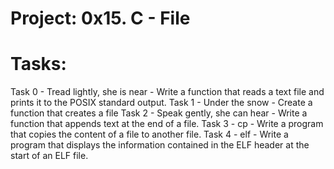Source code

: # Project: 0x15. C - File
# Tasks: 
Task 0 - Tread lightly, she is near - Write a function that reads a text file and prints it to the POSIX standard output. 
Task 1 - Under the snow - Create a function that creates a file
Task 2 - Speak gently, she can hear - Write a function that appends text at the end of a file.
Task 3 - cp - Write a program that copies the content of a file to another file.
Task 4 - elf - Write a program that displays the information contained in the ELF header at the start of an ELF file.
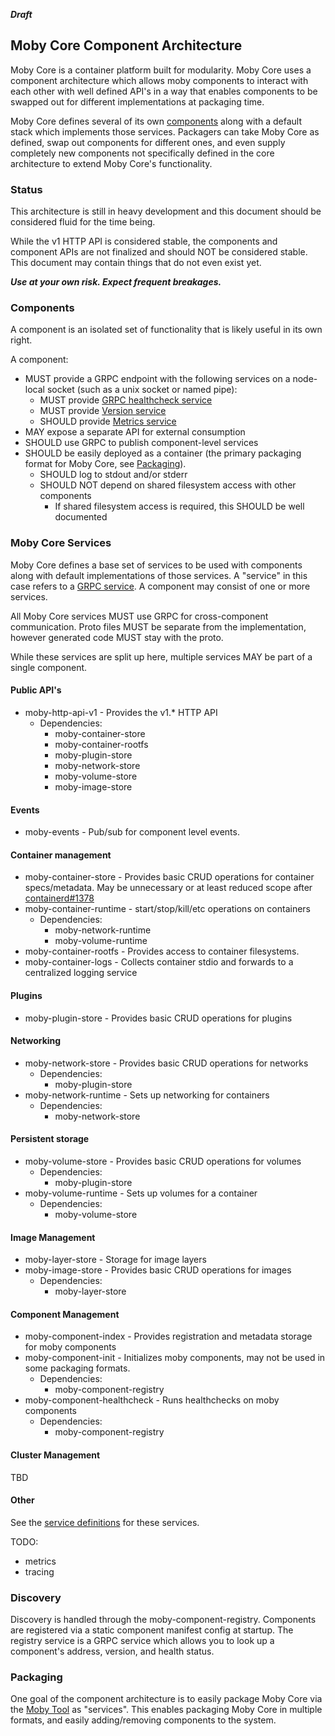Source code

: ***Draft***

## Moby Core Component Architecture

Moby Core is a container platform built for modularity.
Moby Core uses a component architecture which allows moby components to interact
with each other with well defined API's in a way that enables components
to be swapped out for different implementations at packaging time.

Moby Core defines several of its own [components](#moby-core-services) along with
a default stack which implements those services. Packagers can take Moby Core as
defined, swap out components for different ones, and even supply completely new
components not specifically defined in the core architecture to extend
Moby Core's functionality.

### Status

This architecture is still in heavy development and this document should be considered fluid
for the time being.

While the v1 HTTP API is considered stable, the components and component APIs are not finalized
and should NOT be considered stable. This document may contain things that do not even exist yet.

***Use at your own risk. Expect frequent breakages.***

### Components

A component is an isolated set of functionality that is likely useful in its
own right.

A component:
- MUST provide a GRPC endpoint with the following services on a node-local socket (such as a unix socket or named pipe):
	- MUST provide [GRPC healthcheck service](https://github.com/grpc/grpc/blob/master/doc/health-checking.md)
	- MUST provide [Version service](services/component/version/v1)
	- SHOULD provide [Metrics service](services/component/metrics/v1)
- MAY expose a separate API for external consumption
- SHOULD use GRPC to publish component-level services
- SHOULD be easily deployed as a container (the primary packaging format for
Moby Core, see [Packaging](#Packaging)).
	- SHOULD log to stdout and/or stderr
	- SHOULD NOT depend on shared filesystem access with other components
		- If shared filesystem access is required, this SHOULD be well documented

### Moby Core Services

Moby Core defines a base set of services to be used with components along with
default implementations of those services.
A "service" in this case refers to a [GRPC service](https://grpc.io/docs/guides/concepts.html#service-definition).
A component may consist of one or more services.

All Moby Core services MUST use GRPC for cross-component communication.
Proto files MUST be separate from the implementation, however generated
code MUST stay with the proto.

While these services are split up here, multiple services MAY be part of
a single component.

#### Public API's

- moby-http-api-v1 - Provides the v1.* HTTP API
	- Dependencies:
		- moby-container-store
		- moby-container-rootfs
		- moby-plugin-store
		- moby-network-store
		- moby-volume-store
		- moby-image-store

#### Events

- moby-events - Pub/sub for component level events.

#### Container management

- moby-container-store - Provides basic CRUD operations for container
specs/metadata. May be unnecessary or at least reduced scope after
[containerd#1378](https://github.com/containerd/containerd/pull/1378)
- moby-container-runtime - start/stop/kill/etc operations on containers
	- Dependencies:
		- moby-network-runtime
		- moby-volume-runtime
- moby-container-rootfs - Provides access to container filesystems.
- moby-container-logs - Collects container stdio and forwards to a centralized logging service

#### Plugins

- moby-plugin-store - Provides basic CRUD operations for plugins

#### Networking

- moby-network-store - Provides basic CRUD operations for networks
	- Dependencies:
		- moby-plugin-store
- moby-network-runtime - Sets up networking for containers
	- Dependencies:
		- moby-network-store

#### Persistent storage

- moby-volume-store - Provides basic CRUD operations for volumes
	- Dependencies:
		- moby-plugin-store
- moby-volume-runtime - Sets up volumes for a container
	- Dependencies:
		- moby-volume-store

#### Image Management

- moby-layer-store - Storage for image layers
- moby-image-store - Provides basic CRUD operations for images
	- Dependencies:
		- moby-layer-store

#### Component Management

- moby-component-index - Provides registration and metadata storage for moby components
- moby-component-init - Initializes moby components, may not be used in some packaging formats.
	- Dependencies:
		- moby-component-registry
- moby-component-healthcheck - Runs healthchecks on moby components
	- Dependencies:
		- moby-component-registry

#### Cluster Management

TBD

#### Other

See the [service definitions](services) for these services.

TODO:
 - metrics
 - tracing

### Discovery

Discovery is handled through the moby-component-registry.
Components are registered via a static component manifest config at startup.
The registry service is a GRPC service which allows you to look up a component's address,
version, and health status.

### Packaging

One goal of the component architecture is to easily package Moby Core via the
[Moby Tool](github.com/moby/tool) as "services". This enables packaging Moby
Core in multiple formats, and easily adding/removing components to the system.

- _YOUR TASK_
Lines from the start of the material through the line containing "Task 1 - Under" are to be restated word for word; no picture may be included.

- _RESULT OF THIS TASK_
Source code

: # Project: 0x15. C - File
# Tasks: 
Task 0 - Tread lightly, she is near - Write a function that reads a text file and prints it to the POSIX standard output. 
Task 1 - Under the snow - Create a function that creates a file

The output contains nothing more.